I see many WordPress users mixing up the roles of a WordPress plugin with a theme (kind of like mixing business with pleasure) on a regular basis without knowing what they are doing. If you don’t know why WordPress invented the concept of plugins and themes, then this article is for you.
When you build a WordPress site, you perform an act of System Integration. You begin with the WordPress core, and customize it; by adding a theme and plugins. But not everybody is a Systems Engineer; and in the process of constructing their sites, they sometimes make integration decisions that have costly consequences later on.
In WordPress, “a theme modifies the way a site is displayed, without modifying the underlying software.” You select a theme based on the look and feel you want to (market or) present to your users. Later, if you decide the look and feel of an existing site does not meet your (marketing) presentation requirements; you can simply choose another theme, without affecting the way a site functions.
Depending on your functional requirements, you might use one or more plugins “to extend the functionality of WordPress.” You choose each plugin because it performs one or more specific tasks (such as payment processing) required of your completed site. If you later decide the site needs to perform additional or different tasks; you can add or remove plugins without affecting the site’s look and feel.
Sometimes, for reasons of convenience and cost, it is tempting to select themes and plugins that overextend themselves; by crossing that well defined difference between a theme and plugin. One example, is the use of “specialty themes” that bundle e-commerce functionality with look and feel. When considering whether or not to use a specialty theme, be aware that you are also making a decision between vertically or horizontally integrating your system.
By de facto default, WordPress is a horizontally integrated system. The theme you select and each of the plugins, has a specific role; the theme is in charge of look and feel, and each plugin performs specific independent tasks. In this model, themes and plugins can be mixed and matched without much cost; in time, material and labor.
When using a specialty theme, you are making the decision to vertically integrate your system.
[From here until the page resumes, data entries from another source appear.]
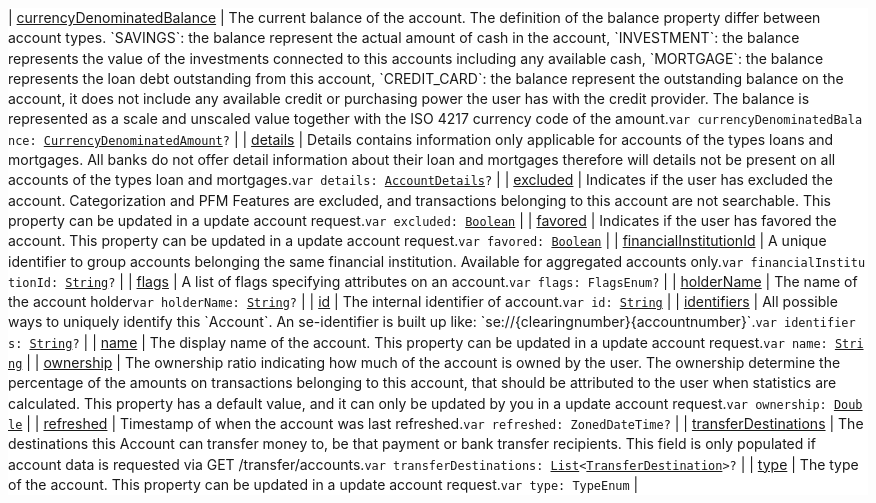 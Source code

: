 | [currencyDenominatedBalance](currency-denominated-balance.md) | The current balance of the account. The definition of the balance property differ between account types. &#x60;SAVINGS&#x60;: the balance represent the actual amount of cash in the account, &#x60;INVESTMENT&#x60;: the balance represents the value of the investments connected to this accounts including any available cash, &#x60;MORTGAGE&#x60;: the balance represents the loan debt outstanding from this account, &#x60;CREDIT_CARD&#x60;: the balance represent the outstanding balance on the account, it does not include any available credit or purchasing power the user has with the credit provider. The balance is represented as a scale and unscaled value together with the ISO 4217 currency code of the amount.`var currencyDenominatedBalance: `[`CurrencyDenominatedAmount`](../-currency-denominated-amount/index.md)`?` |
| [details](details.md) | Details contains information only applicable for accounts of the types loans and mortgages. All banks do not offer detail information about their loan and mortgages therefore will details not be present on all accounts of the types loan and mortgages.`var details: `[`AccountDetails`](../-account-details/index.md)`?` |
| [excluded](excluded.md) | Indicates if the user has excluded the account. Categorization and PFM Features are excluded, and transactions belonging to this account are not searchable. This property can be updated in a update account request.`var excluded: `[`Boolean`](https://kotlinlang.org/api/latest/jvm/stdlib/kotlin/-boolean/index.html) |
| [favored](favored.md) | Indicates if the user has favored the account. This property can be updated in a update account request.`var favored: `[`Boolean`](https://kotlinlang.org/api/latest/jvm/stdlib/kotlin/-boolean/index.html) |
| [financialInstitutionId](financial-institution-id.md) | A unique identifier to group accounts belonging the same financial institution. Available for aggregated accounts only.`var financialInstitutionId: `[`String`](https://kotlinlang.org/api/latest/jvm/stdlib/kotlin/-string/index.html)`?` |
| [flags](flags.md) | A list of flags specifying attributes on an account.`var flags: FlagsEnum?` |
| [holderName](holder-name.md) | The name of the account holder`var holderName: `[`String`](https://kotlinlang.org/api/latest/jvm/stdlib/kotlin/-string/index.html)`?` |
| [id](id.md) | The internal identifier of account.`var id: `[`String`](https://kotlinlang.org/api/latest/jvm/stdlib/kotlin/-string/index.html) |
| [identifiers](identifiers.md) | All possible ways to uniquely identify this &#x60;Account&#x60;. An se-identifier is built up like: &#x60;se://{clearingnumber}{accountnumber}&#x60;.`var identifiers: `[`String`](https://kotlinlang.org/api/latest/jvm/stdlib/kotlin/-string/index.html)`?` |
| [name](name.md) | The display name of the account. This property can be updated in a update account request.`var name: `[`String`](https://kotlinlang.org/api/latest/jvm/stdlib/kotlin/-string/index.html) |
| [ownership](ownership.md) | The ownership ratio indicating how much of the account is owned by the user. The ownership determine the percentage of the amounts on transactions belonging to this account, that should be attributed to the user when statistics are calculated. This property has a default value, and it can only be updated by you in a update account request.`var ownership: `[`Double`](https://kotlinlang.org/api/latest/jvm/stdlib/kotlin/-double/index.html) |
| [refreshed](refreshed.md) | Timestamp of when the account was last refreshed.`var refreshed: ZonedDateTime?` |
| [transferDestinations](transfer-destinations.md) | The destinations this Account can transfer money to, be that payment or bank transfer recipients. This field is only populated if account data is requested via GET /transfer/accounts.`var transferDestinations: `[`List`](https://kotlinlang.org/api/latest/jvm/stdlib/kotlin.collections/-list/index.html)`<`[`TransferDestination`](../-transfer-destination/index.md)`>?` |
| [type](type.md) | The type of the account. This property can be updated in a update account request.`var type: TypeEnum` |
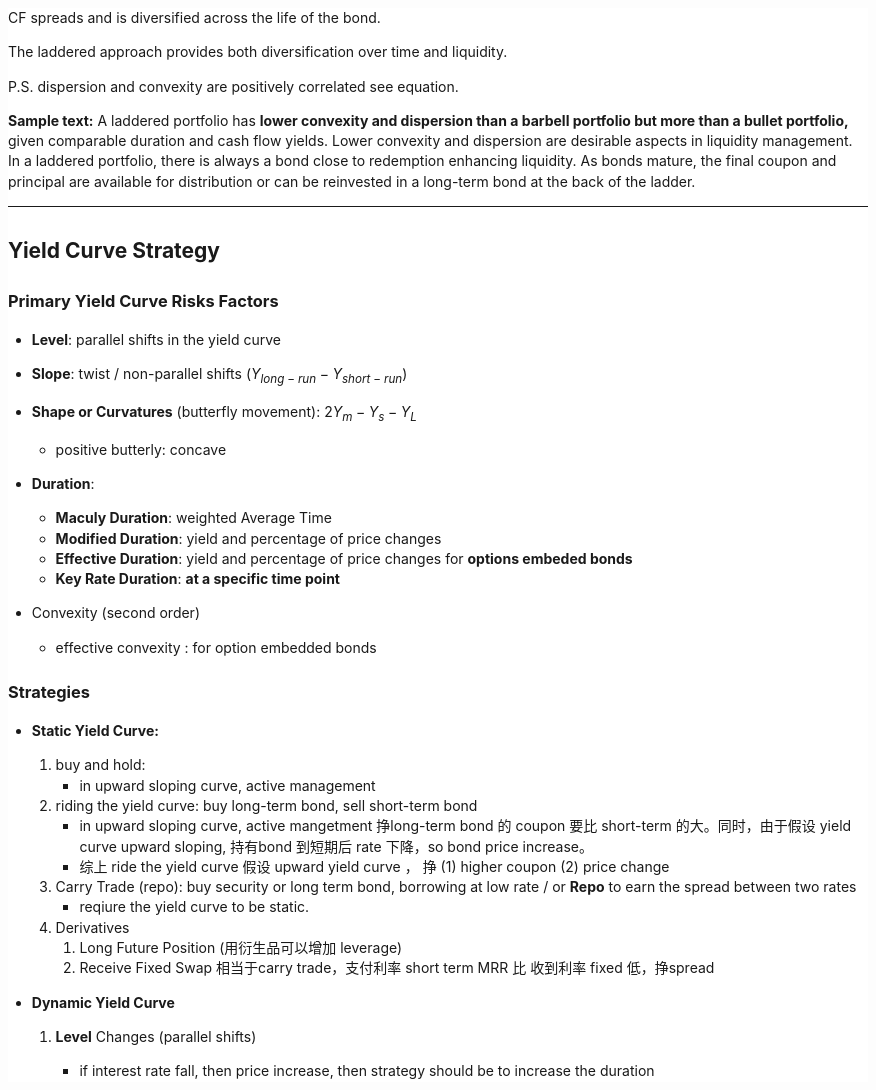 CF spreads and is diversified across the life of the bond.

The laddered approach provides both diversification over time and liquidity.

P.S. dispersion and convexity are positively correlated see equation. 

**Sample text:** A laddered portfolio has **lower convexity and dispersion than a barbell portfolio but more than a bullet portfolio,** given comparable duration and cash flow yields. Lower convexity and dispersion are desirable aspects in liquidity management. In a laddered portfolio, there is always a bond close to redemption enhancing liquidity. As bonds mature, the final coupon and principal are available for distribution or can be reinvested in a long-term bond at the back of the ladder. 

---

## Yield Curve Strategy

### Primary Yield Curve Risks Factors

- **Level**: parallel shifts in the yield curve
- **Slope**: twist / non-parallel shifts ($Y_{long-run} - Y_{short-run}$)
- **Shape or Curvatures** (butterfly movement): $2Y_m - Y_s - Y_L$
  - positive butterly: concave

- **Duration**:

  - **Maculy Duration**: weighted Average Time
  - **Modified Duration**: yield and percentage of price changes
  - **Effective Duration**: yield and percentage of price changes for **options embeded bonds**
  - **Key Rate Duration**: **at a specific time point**

- Convexity (second order)

  - effective convexity : for option embedded bonds

### Strategies

- **Static Yield Curve:** 

  1. buy and hold:
     - in upward sloping curve, active management
  2. riding the yield curve: buy long-term bond, sell short-term bond
     - in upward sloping curve, active mangetment 挣long-term bond 的 coupon 要比 short-term 的大。同时，由于假设 yield curve upward sloping, 持有bond 到短期后 rate 下降，so bond price increase。
     - 综上 ride the yield curve 假设 upward yield curve ， 挣 (1) higher coupon (2) price change
  3. Carry Trade (repo): buy security or long term bond, borrowing at low rate / or **Repo** to earn the spread between two rates
     - reqiure the yield curve to be static.
  4. Derivatives
     1. Long Future Position (用衍生品可以增加 leverage)
     2. Receive Fixed Swap  相当于carry trade，支付利率 short term MRR 比 收到利率 fixed 低，挣spread

- **Dynamic Yield Curve**

  1. **Level** Changes (parallel shifts)

     - if interest rate fall, then price increase, then strategy should be to increase the duration
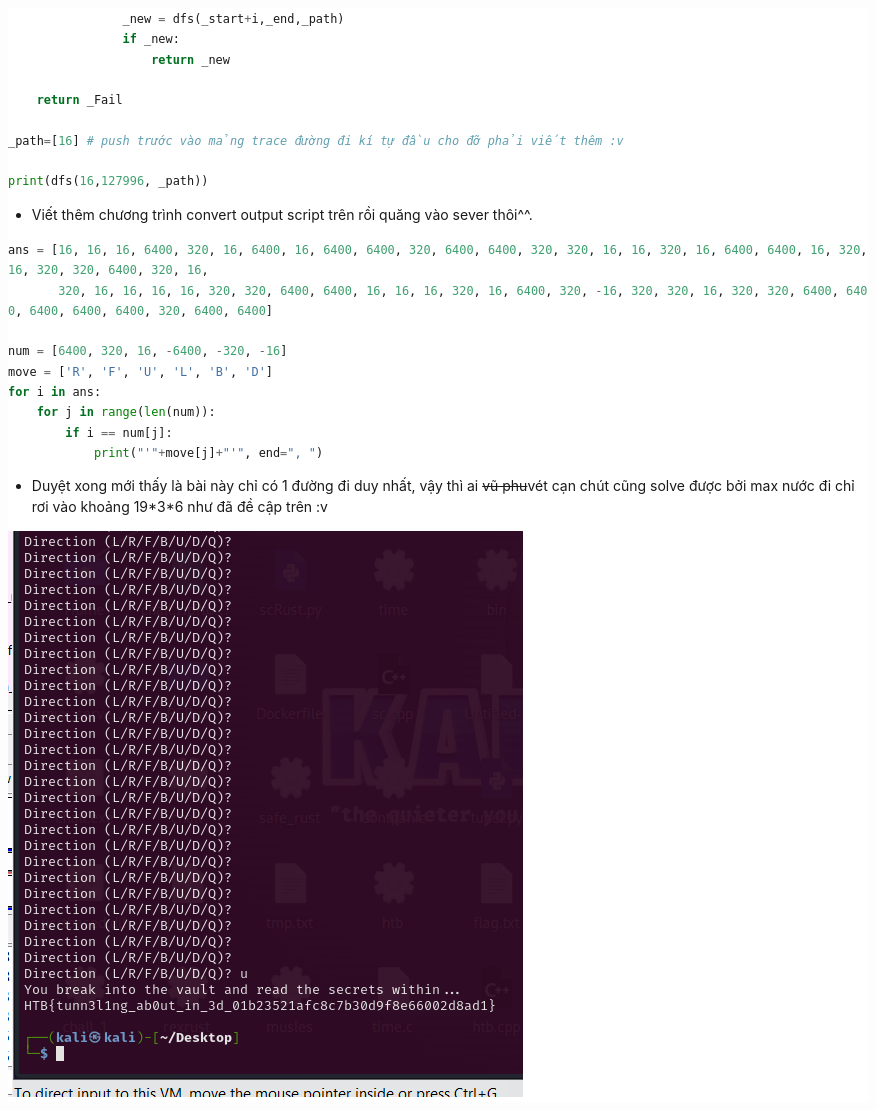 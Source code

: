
 ```python
                _new = dfs(_start+i,_end,_path)
                if _new:
                    return _new

    return _Fail

_path=[16] # push trước vào mảng trace đường đi kí tự đầu cho đỡ phải viết thêm :v

print(dfs(16,127996, _path))
```

- Viết thêm chương trình convert output script trên rồi quăng vào sever thôi^^.

```python
ans = [16, 16, 16, 6400, 320, 16, 6400, 16, 6400, 6400, 320, 6400, 6400, 320, 320, 16, 16, 320, 16, 6400, 6400, 16, 320, 16, 320, 320, 6400, 320, 16,
       320, 16, 16, 16, 16, 320, 320, 6400, 6400, 16, 16, 16, 320, 16, 6400, 320, -16, 320, 320, 16, 320, 320, 6400, 6400, 6400, 6400, 6400, 320, 6400, 6400]

num = [6400, 320, 16, -6400, -320, -16]
move = ['R', 'F', 'U', 'L', 'B', 'D']
for i in ans:
    for j in range(len(num)):
        if i == num[j]:
            print("'"+move[j]+"'", end=", ")
```

- Duyệt xong mới thấy là bài này chỉ có 1 đường đi duy nhất, vậy thì ai ~~vũ phu~~vét cạn chút cũng solve được bởi max nước đi chỉ rơi vào khoảng 19\*3\*6 như đã đề cập trên :v

![alt text](_IMG/image-11.png)
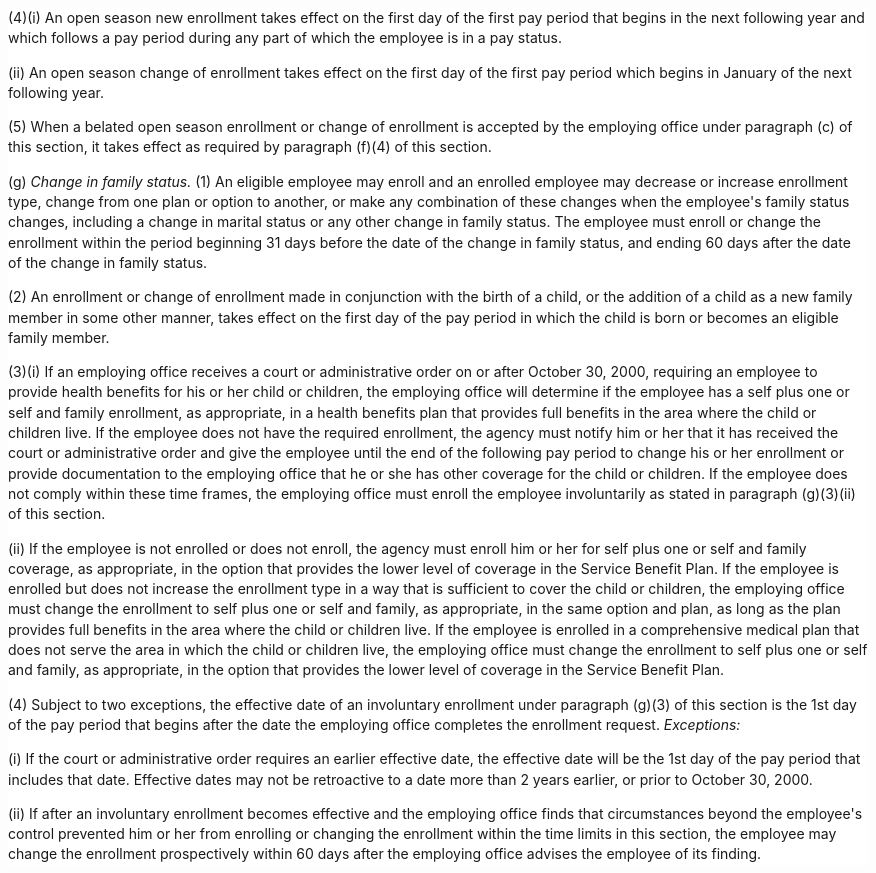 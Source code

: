 (4)(i) An open season new enrollment takes effect on the first day of the first pay period that begins in the next following year and which follows a pay period during any part of which the employee is in a pay status.

(ii) An open season change of enrollment takes effect on the first day of the first pay period which begins in January of the next following year.

(5) When a belated open season enrollment or change of enrollment is accepted by the employing office under paragraph (c) of this section, it takes effect as required by paragraph (f)(4) of this section.

(g) *Change in family status.* (1) An eligible employee may enroll and an enrolled employee may decrease or increase enrollment type, change from one plan or option to another, or make any combination of these changes when the employee's family status changes, including a change in marital status or any other change in family status. The employee must enroll or change the enrollment within the period beginning 31 days before the date of the change in family status, and ending 60 days after the date of the change in family status.

(2) An enrollment or change of enrollment made in conjunction with the birth of a child, or the addition of a child as a new family member in some other manner, takes effect on the first day of the pay period in which the child is born or becomes an eligible family member.

(3)(i) If an employing office receives a court or administrative order on or after October 30, 2000, requiring an employee to provide health benefits for his or her child or children, the employing office will determine if the employee has a self plus one or self and family enrollment, as appropriate, in a health benefits plan that provides full benefits in the area where the child or children live. If the employee does not have the required enrollment, the agency must notify him or her that it has received the court or administrative order and give the employee until the end of the following pay period to change his or her enrollment or provide documentation to the employing office that he or she has other coverage for the child or children. If the employee does not comply within these time frames, the employing office must enroll the employee involuntarily as stated in paragraph (g)(3)(ii) of this section.

(ii) If the employee is not enrolled or does not enroll, the agency must enroll him or her for self plus one or self and family coverage, as appropriate, in the option that provides the lower level of coverage in the Service Benefit Plan. If the employee is enrolled but does not increase the enrollment type in a way that is sufficient to cover the child or children, the employing office must change the enrollment to self plus one or self and family, as appropriate, in the same option and plan, as long as the plan provides full benefits in the area where the child or children live. If the employee is enrolled in a comprehensive medical plan that does not serve the area in which the child or children live, the employing office must change the enrollment to self plus one or self and family, as appropriate, in the option that provides the lower level of coverage in the Service Benefit Plan.

(4) Subject to two exceptions, the effective date of an involuntary enrollment under paragraph (g)(3) of this section is the 1st day of the pay period that begins after the date the employing office completes the enrollment request. *Exceptions:*

(i) If the court or administrative order requires an earlier effective date, the effective date will be the 1st day of the pay period that includes that date. Effective dates may not be retroactive to a date more than 2 years earlier, or prior to October 30, 2000.

(ii) If after an involuntary enrollment becomes effective and the employing office finds that circumstances beyond the employee's control prevented him or her from enrolling or changing the enrollment within the time limits in this section, the employee may change the enrollment prospectively within 60 days after the employing office advises the employee of its finding.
Vertical integration means that a single (theme or plugin) component is responsible for fulfilling the majority of a site’s operational (both presentation and functional) requirements.
Vertical integration is not necessarily a bad thing. Systems built this way are tightly coupled and perform quite well. The downside however, is that you’ve constructed a one off system, made from components that cannot be easily mixed and matched as your requirements change.
When you use a specialty theme to vertically integrate your WordPress site, you lose the flexibility of being able to easily mix & match, different themes and plugins. If, at a later date, you outgrow the existing functionality of the specialty theme, or if your marketing (presentation) requirements change, it will be difficult and costly to implement changes; without an expensive site redesign. Worse, is the prospect of having a site that is so tightly coupled; that only the original provider of the specialty theme can affect your desired changes. If that theme developer is no longer interested to update his theme, then you have a real problem.
The majority of WordPress themes and plugins are designed for use in horizontally integrated systems, because that is the de facto integration option for WordPress. WordPress itself, is flexible enough to allow you to construct horizontal, vertical, or even hybrid (“L” shaped and silo) integrated systems. However, if you deviate from the preferred horizontal integration philosophy, be prepared to either accept a one-off system or the prospect of difficult site redesigns; as your operational requirements change.
And if you are really in love with the features offered by a specialty theme, at least ask the provider about what kind of support you can expect, should you later decide to keep part of the specialty theme’s features while wanting to incorporate features offered by plugins or themes that are outside the vertical stack.
Don’t forget to read the Importance of using a properly coded WordPress theme article also.
Comments (11 responses)
On a related note, it’s relatively easy to force horisontal integration by taking the portions you need out of the functions.php and create 1 or more themes as needed if you ever needed to adjust the presentation of the site and needed to keep some functions (assuming they don’t rely too much on other files to function).
In the same manner, some plugins are poorly coded, they include format information, sometimes directly in the HTML code… overriding those in CSS is pretty tedious (I once had to re-code about 80% of one to strip out the un-necessary parts, fun days!)
Geez, I had no idea about any of this. I wish I had read this article before I started my website!
I found your most os blogpost are very interested. The blogpost concerning “wordpress-system-integration-101” especially interested me. [private message, with e-mail address, redacted]
Theme is built to display your website in a certain way. The theme shouldn’t rely on the plugin for a certain functionality as any modification made to the plugin might afftect the theme.
Nice post by the way. Thanks
Great write-up. When you do make a theme, it sometimes useful to base it on another theme that is well built and frequently updated, such as the new default theme twenty-ten. Your new theme is then a ‘child theme’ of the parent theme you are starting from. Both themes need to be on your server and the child imports the css from the parent. In WordPress Admin, you activate the child.
You need to plan ahead… Start by looking for plugins that can replace the functionality you want to keep, along with a theme that approximates your current look and feel. Create a test site, using your current configuration, and “practice” swapping your current specialty theme out for the replacement theme and plugins.
Wow! Nice explanation on what not to do when setting up a WordPress site. I have a theme that basically does most of the plugin’s work on my site. Never really thought of the consequences. What will I do if I ever needed to change the theme!